What he found were the same kinds of demoralizing and debilitating abuses that a wide array of Nike critics have been spotlighting for a long time. Nike set up shop in Vietnam because labor there is even cheaper than in Indonesia. But apparently, it’s not cheap enough. Nguyen found that in some cases, Nike contractors in Vietnam didn’t even bother to pay the locally established minimum wage. And even when the minimum is paid, it is not enough to cover the cost of three meager meals a day.

He found that the treatment of workers by factory managers in Vietnam (usually Korean or Taiwanese nationals) is a “constant source of humiliation,” that verbal abuse and sexual harassment occur frequently, and that “corporal punishment is often used.”

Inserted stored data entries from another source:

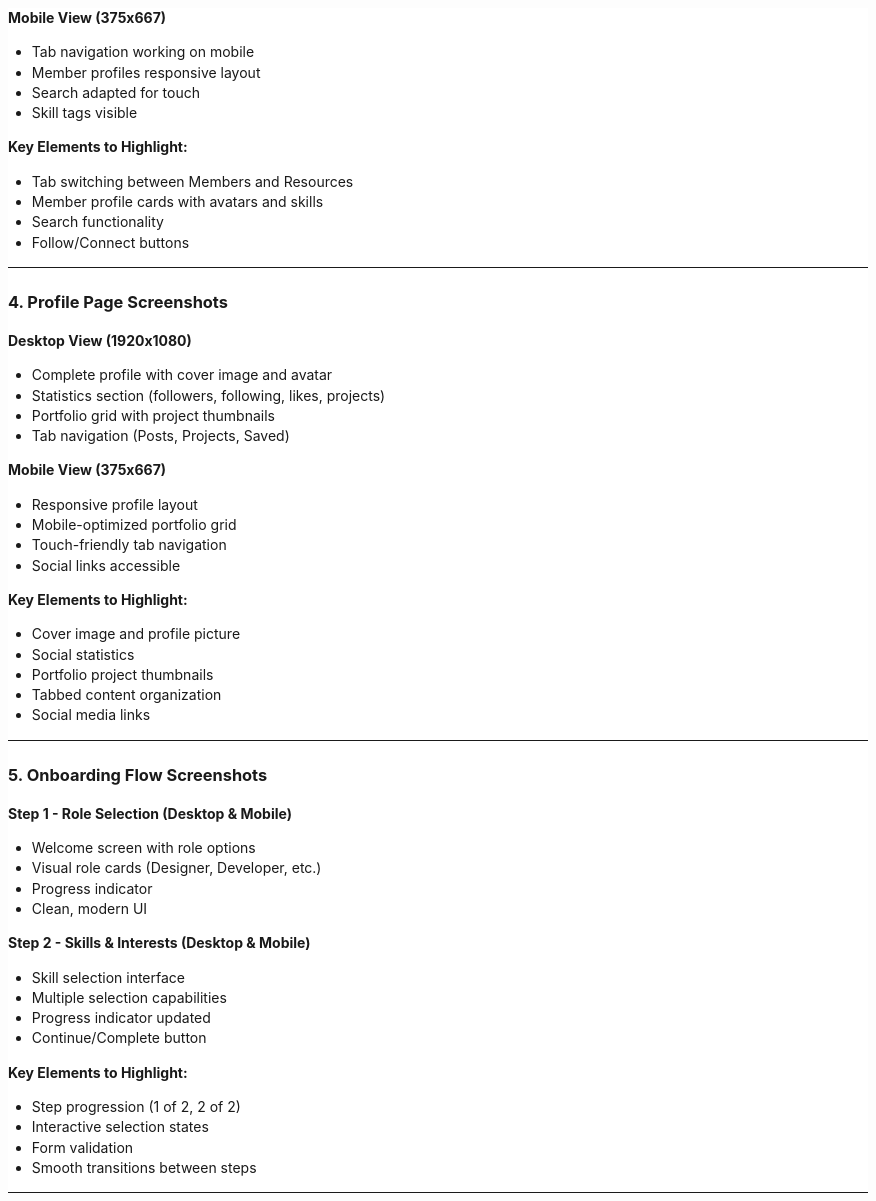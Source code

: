 **Mobile View (375x667)**
- Tab navigation working on mobile
- Member profiles responsive layout
- Search adapted for touch
- Skill tags visible

**Key Elements to Highlight:**
- Tab switching between Members and Resources
- Member profile cards with avatars and skills
- Search functionality
- Follow/Connect buttons

---

### 4. Profile Page Screenshots
**Desktop View (1920x1080)**
- Complete profile with cover image and avatar
- Statistics section (followers, following, likes, projects)
- Portfolio grid with project thumbnails
- Tab navigation (Posts, Projects, Saved)

**Mobile View (375x667)**
- Responsive profile layout
- Mobile-optimized portfolio grid
- Touch-friendly tab navigation
- Social links accessible

**Key Elements to Highlight:**
- Cover image and profile picture
- Social statistics
- Portfolio project thumbnails
- Tabbed content organization
- Social media links

---

### 5. Onboarding Flow Screenshots
**Step 1 - Role Selection (Desktop & Mobile)**
- Welcome screen with role options
- Visual role cards (Designer, Developer, etc.)
- Progress indicator
- Clean, modern UI

**Step 2 - Skills & Interests (Desktop & Mobile)**
- Skill selection interface
- Multiple selection capabilities
- Progress indicator updated
- Continue/Complete button

**Key Elements to Highlight:**
- Step progression (1 of 2, 2 of 2)
- Interactive selection states
- Form validation
- Smooth transitions between steps

---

He found that extreme amounts of forced overtime are imposed on Vietnamese workers. “It is a common occurrence,” Nguyen wrote in his report, “to have several workers faint from exhaustion, heat and poor nutrition during their shifts. We were told that several workers even coughed up blood before fainting.”

Rather than crack down on the abusive conditions in the factories, Nike has resorted to an elaborate international public relations campaign to give the appearance that it cares about the workers. But no amount of public relations will change the fact that a full-time worker who makes $1.60 a day is likely to spend a fair amount of time hungry if three very simple meals cost $2.10.

Nike has hired former United Nations representative Andrew Young to oversee - and presumably attempt to improve - the conditions in the factories of its contractors.

“Mr. Young,” said Nguyen, “has a lot of work to do.”